Supplied material Start Marker

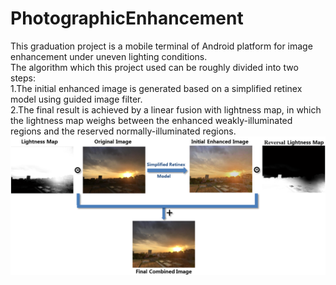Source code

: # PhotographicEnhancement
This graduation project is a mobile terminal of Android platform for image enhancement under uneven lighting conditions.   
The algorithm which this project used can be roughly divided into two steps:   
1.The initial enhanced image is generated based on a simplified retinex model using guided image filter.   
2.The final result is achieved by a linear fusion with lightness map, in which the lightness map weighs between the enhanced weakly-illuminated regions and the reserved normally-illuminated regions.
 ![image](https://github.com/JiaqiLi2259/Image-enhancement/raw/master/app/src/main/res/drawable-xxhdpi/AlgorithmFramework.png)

Supplied material End Marker
Supplied material Start Marker

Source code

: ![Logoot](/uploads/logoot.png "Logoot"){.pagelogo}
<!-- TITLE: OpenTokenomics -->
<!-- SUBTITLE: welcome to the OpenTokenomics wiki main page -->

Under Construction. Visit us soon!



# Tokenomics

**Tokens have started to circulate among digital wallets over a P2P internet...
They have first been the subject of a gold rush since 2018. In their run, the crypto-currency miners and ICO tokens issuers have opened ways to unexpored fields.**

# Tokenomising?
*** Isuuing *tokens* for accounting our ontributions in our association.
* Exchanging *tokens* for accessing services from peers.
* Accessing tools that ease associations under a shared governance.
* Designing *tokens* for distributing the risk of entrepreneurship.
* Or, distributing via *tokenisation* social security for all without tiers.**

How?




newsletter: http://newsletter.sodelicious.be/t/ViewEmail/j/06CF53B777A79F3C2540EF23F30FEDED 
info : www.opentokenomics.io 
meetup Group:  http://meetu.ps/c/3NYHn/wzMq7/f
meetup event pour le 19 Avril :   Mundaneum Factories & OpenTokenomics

Supplied material End Marker
Supplied material Start Marker

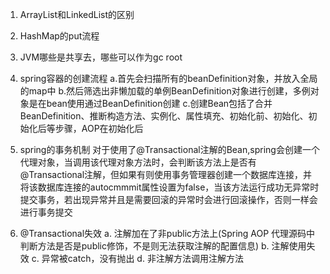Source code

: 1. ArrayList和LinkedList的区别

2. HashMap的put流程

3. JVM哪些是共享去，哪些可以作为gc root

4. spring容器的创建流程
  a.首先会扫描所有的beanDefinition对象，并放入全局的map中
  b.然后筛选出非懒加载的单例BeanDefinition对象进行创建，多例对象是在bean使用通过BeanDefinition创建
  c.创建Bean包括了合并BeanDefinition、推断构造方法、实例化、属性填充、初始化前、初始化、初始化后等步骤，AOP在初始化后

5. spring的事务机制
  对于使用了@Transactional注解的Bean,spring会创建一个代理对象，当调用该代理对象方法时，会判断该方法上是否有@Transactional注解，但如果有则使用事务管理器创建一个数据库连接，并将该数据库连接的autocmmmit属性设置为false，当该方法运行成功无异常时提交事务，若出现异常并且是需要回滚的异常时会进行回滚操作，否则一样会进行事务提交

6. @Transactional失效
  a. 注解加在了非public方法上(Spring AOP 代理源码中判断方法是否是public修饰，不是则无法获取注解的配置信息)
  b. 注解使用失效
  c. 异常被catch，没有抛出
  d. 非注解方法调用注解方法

Supplied material End Marker

If a line in the material above contains the word "distributing", copy it.

§ **Task result**:
* Designing *tokens* for distributing the risk of entrepreneurship.
* Or, distributing via *tokenisation* social security for all without tiers.**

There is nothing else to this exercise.